Saturday, October 23, 2010

Cycles of Cycling

In two and a half years of living in New York City, I've never settled back into cycling. I've certainly ridden, and not only outside in Central Park and up to Piermont and Nyack, but also indoors on my trainer on the days when snow falls past my living room windows. These rides have affirmed new friendships and re-invigorated old ones, led to the discovery of my greatest Hudson River valley culinary delight (the Bunbury muffin), and let me pedal through autumnal landscapes with a sense of flight that only cycling allows. But the visceral joy that would course through my veins as I charged Buttermilk in Ithaca, or Mt. Tam in the Bay Area, hasn't reappeared since I moved here, and I wonder at its absence as keenly as I feel it.

This is actually fun.
I've considered these ambiguities before, and I should emphasize that the existence of these ambiguities doesn't mean that I haven't had fun on any rides here, or felt real excitement at flying down the Great Hill, or relished the dappled sunshine as I ride the shady Palisades river road. It's more that I haven't found cycling to be as fulfilling here as I have in other periods of my life, and a strong indication of this lack of fulfillment, so to speak, is that riding doesn't make me as happy as it used to. And so I don't do it as often, if at all. In contrast to my years in Ithaca and the Bay Area, months can pass in NYC without me touching my bike unless I'm either injured (and thus can't run) or want to get out of the city via something other than a train or zipcar.

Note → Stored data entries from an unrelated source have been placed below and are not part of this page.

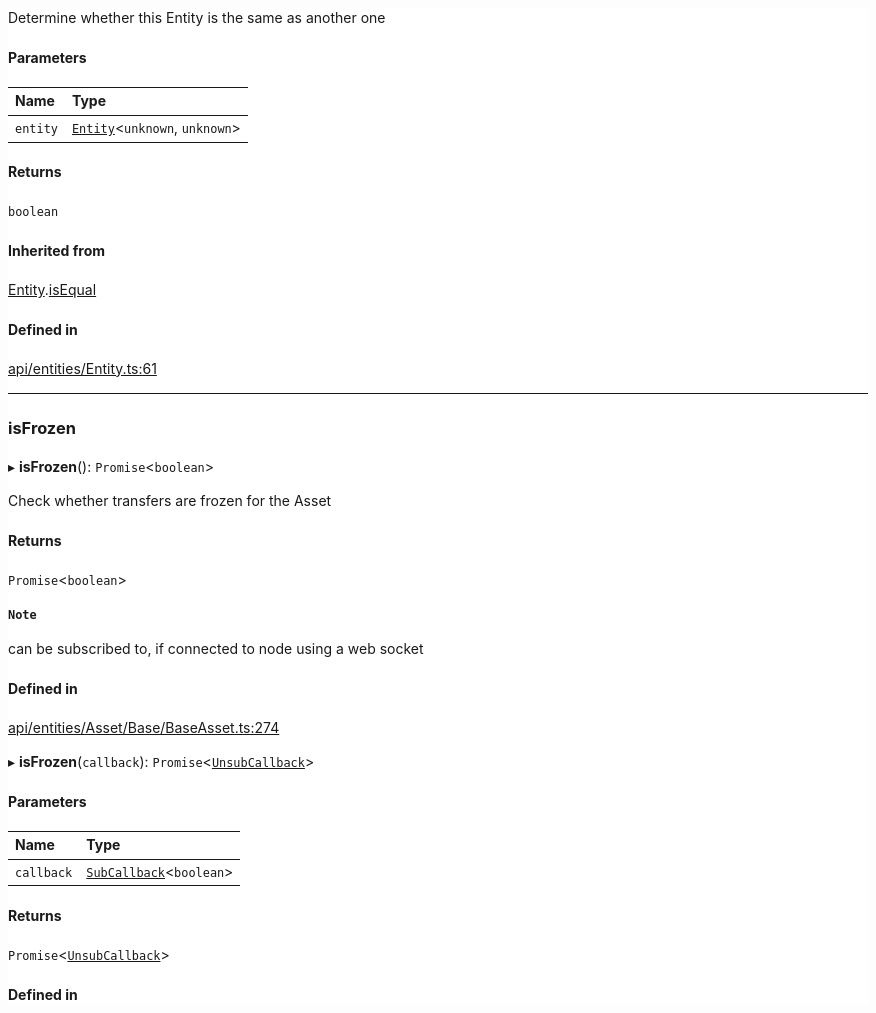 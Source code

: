 Determine whether this Entity is the same as another one

#### Parameters

| Name | Type |
| :------ | :------ |
| `entity` | [`Entity`](../../../Entity/Entity.md)\<`unknown`, `unknown`\> |

#### Returns

`boolean`

#### Inherited from

[Entity](../../../Entity/Entity.md).[isEqual](../../../Entity/Entity.md#isequal)

#### Defined in

[api/entities/Entity.ts:61](https://github.com/PolymeshAssociation/polymesh-sdk/blob/978e4ded6/src/api/entities/Entity.ts#L61)

___

### isFrozen

▸ **isFrozen**(): `Promise`\<`boolean`\>

Check whether transfers are frozen for the Asset

#### Returns

`Promise`\<`boolean`\>

**`Note`**

can be subscribed to, if connected to node using a web socket

#### Defined in

[api/entities/Asset/Base/BaseAsset.ts:274](https://github.com/PolymeshAssociation/polymesh-sdk/blob/978e4ded6/src/api/entities/Asset/Base/BaseAsset.ts#L274)

▸ **isFrozen**(`callback`): `Promise`\<[`UnsubCallback`](../../../../../../modules/API/Entities/Types/Types.md#unsubcallback)\>

#### Parameters

| Name | Type |
| :------ | :------ |
| `callback` | [`SubCallback`](../../../../../../modules/API/Entities/Types/Types.md#subcallback)\<`boolean`\> |

#### Returns

`Promise`\<[`UnsubCallback`](../../../../../../modules/API/Entities/Types/Types.md#unsubcallback)\>

#### Defined in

The root of this disenchantment remains difficult for me to identify; it's certainly possible that the combination of limited places to ride and many, many people wanting to ride in them makes cycling feel more like a chore to me than it does elsewhere. I won't deny that on weekend mornings when I've gotten a "late" start (i.e. 9:00 am or so) and have ridden into Central Park hoping to complete three or four six-mile loops, I've egressed from Olmstead's idyllic fields after just one--the sheer magnitude and general obliviousness of runners, pedestrians, dog-walkers, rollerbladers, pedi-cabs, horse-drawn carriages, bird-watchers, children, Central Park Conservancy vehicles, and other cyclists can make riding impossible and my generally low blood pressure skyrocket. At the same time, however, riding in the Bay Area isn't always a picnic either; anyone who's had to ride across the Golden Gate Bridge when the bike lane is closed, or through Golden Gate Park or up La Honda on a weekend morning, can attest to the extreme riding congestion there as well. And Ithaca had its own host of cycling-related problems, from non-existent bike lanes/road shoulders to enormous potholes and frost heaves to cyclist-hating dogs (they always seemed to find me on deserted rural roads with spotty cell phone coverage).

My guess, however, is that I'm just in a period in which my love of cycling has abated for a while. I'm actually okay with this abatement, because it's allowed space for other activities to emerge again; it was here in New York that I re-discovered the soothing properties of lap swimming, and that I returned to hiking with a vigor that my Ithaca years in particular lacked. At the same time, my obsession with the TdF has yet to suffer a reprieve, and every Fall, including this one, I spend about a week mulling over whether or not I want to do some cyclocross racing. In fact, when AK emailed me last week and asked if I wanted to race in Highland Park next weekend, I spent an hour mentally listing what I would need to do to overhaul my bike in time.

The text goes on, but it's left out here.